#### EXTRACTED MATERIAL

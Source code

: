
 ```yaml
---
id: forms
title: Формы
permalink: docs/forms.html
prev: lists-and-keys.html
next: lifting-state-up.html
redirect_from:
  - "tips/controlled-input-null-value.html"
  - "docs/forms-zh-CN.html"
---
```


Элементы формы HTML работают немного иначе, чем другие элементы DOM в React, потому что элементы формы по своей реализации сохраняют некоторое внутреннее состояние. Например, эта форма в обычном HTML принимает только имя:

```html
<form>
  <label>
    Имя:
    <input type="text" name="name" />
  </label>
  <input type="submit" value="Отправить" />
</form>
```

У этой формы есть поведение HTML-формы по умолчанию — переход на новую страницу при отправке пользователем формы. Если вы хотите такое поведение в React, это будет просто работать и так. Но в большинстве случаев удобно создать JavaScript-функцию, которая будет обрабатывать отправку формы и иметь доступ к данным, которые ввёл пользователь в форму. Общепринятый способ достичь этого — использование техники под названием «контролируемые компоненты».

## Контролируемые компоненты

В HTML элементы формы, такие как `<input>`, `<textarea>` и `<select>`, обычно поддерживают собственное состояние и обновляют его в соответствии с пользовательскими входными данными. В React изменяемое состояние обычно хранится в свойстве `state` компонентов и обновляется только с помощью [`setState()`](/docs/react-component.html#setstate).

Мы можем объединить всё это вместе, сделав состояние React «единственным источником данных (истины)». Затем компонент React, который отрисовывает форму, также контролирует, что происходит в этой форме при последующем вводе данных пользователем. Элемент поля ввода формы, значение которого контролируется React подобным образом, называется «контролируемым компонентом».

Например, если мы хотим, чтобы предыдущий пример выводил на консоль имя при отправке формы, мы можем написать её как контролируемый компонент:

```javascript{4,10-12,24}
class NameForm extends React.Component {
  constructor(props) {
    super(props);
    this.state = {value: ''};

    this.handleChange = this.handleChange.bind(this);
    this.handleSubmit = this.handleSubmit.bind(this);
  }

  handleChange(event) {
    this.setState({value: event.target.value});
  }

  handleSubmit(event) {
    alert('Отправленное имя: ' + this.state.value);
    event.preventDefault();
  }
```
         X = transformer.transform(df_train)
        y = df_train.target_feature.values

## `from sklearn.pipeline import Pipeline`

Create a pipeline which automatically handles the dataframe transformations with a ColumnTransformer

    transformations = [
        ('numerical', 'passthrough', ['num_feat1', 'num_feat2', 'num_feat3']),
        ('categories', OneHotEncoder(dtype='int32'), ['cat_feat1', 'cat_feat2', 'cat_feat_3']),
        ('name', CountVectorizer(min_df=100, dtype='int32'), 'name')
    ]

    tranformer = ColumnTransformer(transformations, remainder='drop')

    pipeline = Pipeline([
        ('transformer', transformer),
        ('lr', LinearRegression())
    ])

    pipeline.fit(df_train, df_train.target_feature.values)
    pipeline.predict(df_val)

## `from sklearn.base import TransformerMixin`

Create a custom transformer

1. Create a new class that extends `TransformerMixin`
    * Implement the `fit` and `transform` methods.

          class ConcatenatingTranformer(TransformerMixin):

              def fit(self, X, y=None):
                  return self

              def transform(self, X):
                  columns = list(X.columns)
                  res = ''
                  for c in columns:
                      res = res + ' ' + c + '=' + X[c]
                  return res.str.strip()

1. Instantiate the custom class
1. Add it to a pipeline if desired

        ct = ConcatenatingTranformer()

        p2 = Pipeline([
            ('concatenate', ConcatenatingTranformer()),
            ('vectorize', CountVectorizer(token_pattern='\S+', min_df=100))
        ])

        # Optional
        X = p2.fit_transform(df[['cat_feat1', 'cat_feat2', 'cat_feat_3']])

########

[ACTION ITEM] Go through the records above and return each line in which the word "custom" occurs.

[RESULT]
Create a custom transformer
1. Instantiate the custom class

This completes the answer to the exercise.